Papers presented by Amy Sopcak-Joseph since 2019

2023 Detroit, MI, United States

"Creating Content worth Circulating: Magazine Publishers, Intellectual Property, and Profit in the mid-Nineteenth Century"

Amy Sopcak-Joseph, Wilkes University

Abstract:

What is the best way for a media company to build its brand and circulate content while also maximizing profit? This sounds like a modern dilemma, one experienced by the executives at Netflix. But nineteenth-century American magazine publishers like Louis A. Godey and George Graham faced the same problem. Both men began to pay contributors for original literary and visual content in the late 1830s. While this decision set their magazines apart from those reprinting tales from British magazines and renaming engravings already circulating (which both men had done earlier in the decade), it also meant that they needed paying customers. They faced additional frustration when fellow printers lifted their content and recirculated it at a lower price or even before issues had reached subscribers. Scholars of literature and media recognize Godey and Graham for taking out copyrights on their magazines in 1845 to protect their intellectual property and profits. Upon further examination, however, issues of Godey’s Lady’s Book and Graham’s Magazine stopped carrying copyright notices by 1847. Why was this? How does this change our understanding of how “pioneering” these publishers were if the 1845 copyrights were a short-lived experiment rather than a field-shaping trend? This paper explores these publishers’ conceptions of intellectual property, shaped by the early American printing trade and reshaped by antebellum contingencies. Godey and Graham were both steeped in the established norms of periodical editors, which revolved around exchanging content freely. This paper argues that they only experimented with copyrighting their magazines because the benefits of building their brand awareness when other editors reprinted their content outweighed the frustrations of potentially losing subscribers.

Keywords:

2021 Hopin Virtual Events Platform

"Crafting a Nation of Ladies: Marketing Godey’s Lady’s Book in the Nineteenth Century"
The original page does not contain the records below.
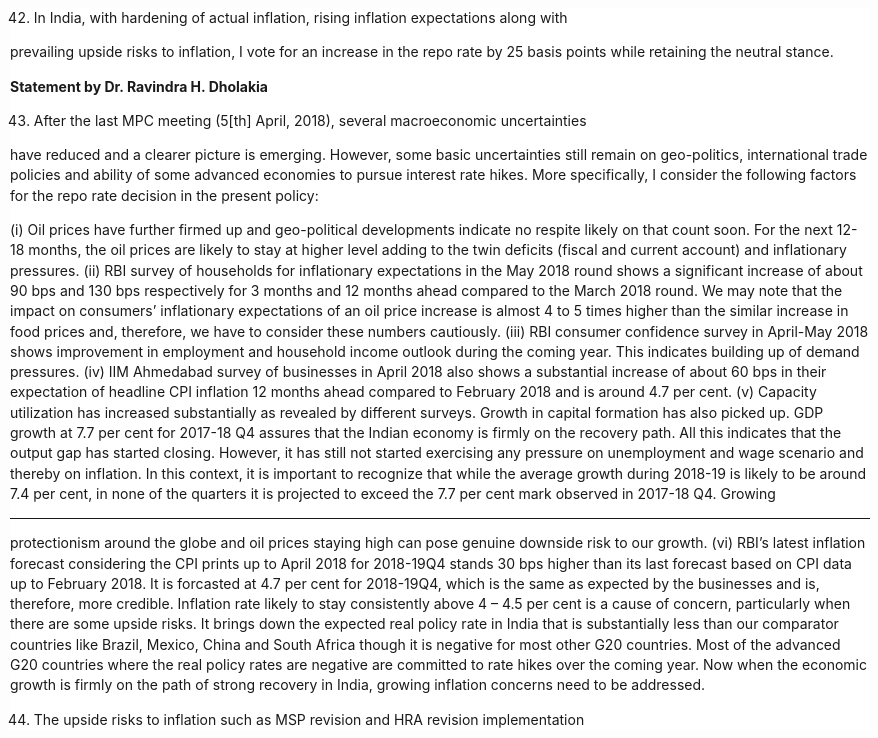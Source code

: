 42. In India, with hardening of actual inflation, rising inflation expectations along with

prevailing upside risks to inflation, I vote for an increase in the repo rate by 25 basis points
while retaining the neutral stance.


**Statement by Dr. Ravindra H. Dholakia**


43. After the last MPC meeting (5[th] April, 2018), several macroeconomic uncertainties

have reduced and a clearer picture is emerging. However, some basic uncertainties still
remain on geo-politics, international trade policies and ability of some advanced economies to
pursue interest rate hikes. More specifically, I consider the following factors for the repo rate
decision in the present policy:

(i) Oil prices have further firmed up and geo-political developments indicate no respite likely
on that count soon. For the next 12-18 months, the oil prices are likely to stay at higher level
adding to the twin deficits (fiscal and current account) and inflationary pressures.
(ii) RBI survey of households for inflationary expectations in the May 2018 round shows a
significant increase of about 90 bps and 130 bps respectively for 3 months and 12 months
ahead compared to the March 2018 round. We may note that the impact on consumers’
inflationary expectations of an oil price increase is almost 4 to 5 times higher than the similar
increase in food prices and, therefore, we have to consider these numbers cautiously.
(iii) RBI consumer confidence survey in April-May 2018 shows improvement in employment
and household income outlook during the coming year. This indicates building up of demand
pressures.
(iv) IIM Ahmedabad survey of businesses in April 2018 also shows a substantial increase of
about 60 bps in their expectation of headline CPI inflation 12 months ahead compared to
February 2018 and is around 4.7 per cent.
(v) Capacity utilization has increased substantially as revealed by different surveys. Growth in
capital formation has also picked up. GDP growth at 7.7 per cent for 2017-18 Q4 assures that
the Indian economy is firmly on the recovery path. All this indicates that the output gap has
started closing. However, it has still not started exercising any pressure on unemployment and
wage scenario and thereby on inflation. In this context, it is important to recognize that while
the average growth during 2018-19 is likely to be around 7.4 per cent, in none of the quarters
it is projected to exceed the 7.7 per cent mark observed in 2017-18 Q4. Growing


-----

protectionism around the globe and oil prices staying high can pose genuine downside risk to
our growth.
(vi) RBI’s latest inflation forecast considering the CPI prints up to April 2018 for 2018-19Q4
stands 30 bps higher than its last forecast based on CPI data up to February 2018. It is
forcasted at 4.7 per cent for 2018-19Q4, which is the same as expected by the businesses and
is, therefore, more credible. Inflation rate likely to stay consistently above 4 – 4.5 per cent is a
cause of concern, particularly when there are some upside risks. It brings down the expected
real policy rate in India that is substantially less than our comparator countries like Brazil,
Mexico, China and South Africa though it is negative for most other G20 countries. Most of
the advanced G20 countries where the real policy rates are negative are committed to rate
hikes over the coming year. Now when the economic growth is firmly on the path of strong
recovery in India, growing inflation concerns need to be addressed.

44. The upside risks to inflation such as MSP revision and HRA revision implementation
Amy Sopcak-Joseph, Wilkes University

Abstract:

Godey’s Lady’s Book, a monthly magazine published in Philadelphia, was a household name in nineteenth-century America. It circulated issues in the tens and then hundreds of thousands from the Northeast to the South and West, and it moved goods, information, and ideas from cultural centers abroad (London and Paris) and commercial capitals at home (Boston, New York, and Philadelphia) into aspiring homes all over the republic. Little attention has been paid, however, to the advertisements of products on the magazines’ covers or on how publisher Louis A. Godey marketed the magazine itself to readers and subscribers. This paper examines the ways in which Mr. Godey crafted the public image of the Lady’s Book from the magazine’s founding in 1830 through his retirement in 1877. Using prospectuses (advertisements) for new volumes that appeared on the Lady’s Book’s ephemeral paper covers as well as advertisements printed in newspapers, I argue that the branding of the magazine changed over time from a literary magazine to an editorial formula recognizable in women’s magazines and lifestyle websites today. By the 1850s, Godey declared his magazine to be “The Book of the Nation,” and the marketing within the magazine proliferated. He introduced a personal shopping service and began selling items like sewing needles, connecting rural readers with fashionable goods from East Coast merchants. The Lady’s Book attracted readers by providing access to the necessary accoutrements to women across geographic and social class boundaries, all through a single, trusted brand. The history of the Lady’s Book’s branding offers insight into the periodical publishing business, the magazine’s role as an agent of nationalism and idealized gender roles, and ultimately, its appeal as a consumer good.